The chair of the Presidential Commission for the Study of Bioethical Issues announced today the panel has agreed to a US administration request to study ethical questions around safe and effective countermeasures for children following a bioterror attack.
Chair Dr. Amy Gutmann, speaking at a Commission session in San Francisco where the panel is discussing issues related to genetics and neuroethics, said that the panel will start to look at the issue later in the year, starting in a May meeting.
On Jan. 6, Health and Human Services Secretary Kathleen Sebelius asked the Commission for ethical advice on conducting clinical trials to develop medical countermeasures for the protection of children in the event of an attack.
“The safety of our children is paramount, and it is vital that we thoroughly address any and all ethical considerations relative to having adequate and available safety and immunogenicity data on our medical countermeasures to protect them before, during and after an event,” Sebelius wrote in a letter addressed to Gutmann as Commission chair.

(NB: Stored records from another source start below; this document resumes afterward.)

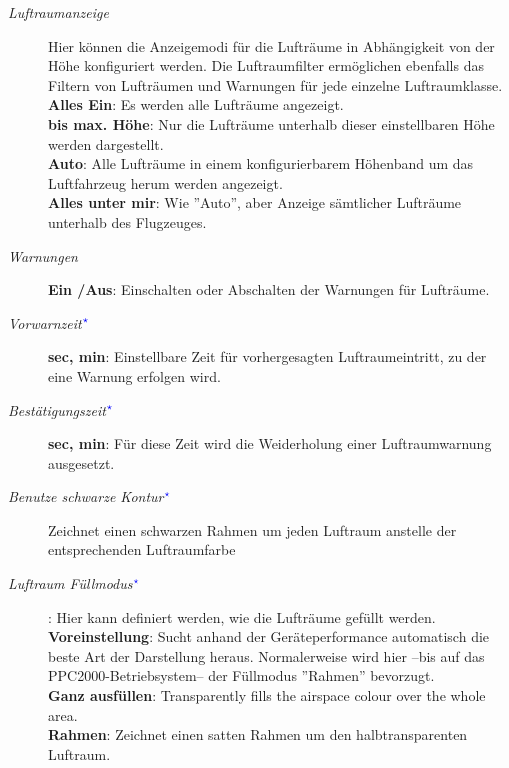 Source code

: \begin{description}
\item[\textit{Luftraumanzeige}]  Hier können die Anzeigemodi für die Lufträume in
Abhängigkeit von der Höhe konfiguriert werden.
Die Luftraumfilter ermöglichen ebenfalls das Filtern von Lufträumen und Warnungen für jede
 einzelne Luftraumklasse. \\
  {\bf Alles Ein}: Es werden alle Lufträume angezeigt.\\
  {\bf bis max. Höhe}: Nur die Lufträume unterhalb dieser einstellbaren Höhe werden dargestellt.\\
  {\bf Auto}: Alle Lufträume in einem konfigurierbarem Höhenband um das Luftfahrzeug herum werden angezeigt.
\\
  {\bf Alles unter mir}:  Wie ''Auto'', aber Anzeige sämtlicher Lufträume unterhalb des Flugzeuges.
\item[\textit{Warnungen}]  {\bf Ein /Aus}:  Einschalten oder Abschalten der Warnungen für Lufträume.
\item[\textit{Vorwarnzeit$^{\textcolor{blue}{\star}}$}]  {\bf sec, min}: Einstellbare Zeit für vorhergesagten Luftraumeintritt, zu der eine Warnung erfolgen wird.
\item[\textit{Bestätigungszeit$^{\textcolor{blue}{\star}}$}]  {\bf sec, min}: Für diese Zeit wird die Weiderholung einer Luftraumwarnung ausgesetzt.
\item[\textit{Benutze schwarze Kontur$^{\textcolor{blue}{\star}}$}] Zeichnet einen schwarzen Rahmen um jeden Luftraum anstelle der entsprechenden Luftraumfarbe
\item[\textit{Luftraum Füllmodus$^{\textcolor{blue}{\star}}$}]  {\bf }:  Hier kann definiert werden, wie die Lufträume gefüllt werden.\\
   {\bf Voreinstellung}: Sucht anhand der Geräteperformance automatisch die beste Art der Darstellung heraus.
    Normalerweise wird hier --bis auf das PPC2000-Betriebsystem-- der Füllmodus ''Rahmen'' bevorzugt.\\
    {\bf Ganz ausfüllen}:  Transparently fills the airspace colour over the whole area. \\
    {\bf Rahmen}: Zeichnet einen satten Rahmen um den halbtransparenten Luftraum. \\
\end{description}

Gutmann said in response today: “This issue gained significant public interest last fall when another Federal advisory committee recommended pediatric testing of the anthrax vaccine. We have been asked by Secretary Sebelius to look in-depth at the ethical issues surrounding” countermeasures to protect children.
The issue arose following a simulation of an anthrax attack in San Francisco to test whether emergency responders were prepared for the aftermath of such a crisis. One of the conclusions from the simulation was that the anthrax vaccine had never been tested in children, raising questions about whether health authorities should administer it to them following an attack.
The HHS National Biodefense Science Board, a federal advisory panel on issues related to bioterrorism and biodefense, recommended in October that bioethicists should examine issues surrounding effective countermeasures to protect children. Sebelius then turned to the Commission.
One of the sensitivities around testing the vaccine in children is that children cannot give informed consent on their own. Sebelius asked the Commission to look at the issue broadly, examining “how best to obtain clinical data on medical countermeasures in children.”
There was no discussion around the issue at today’s meeting.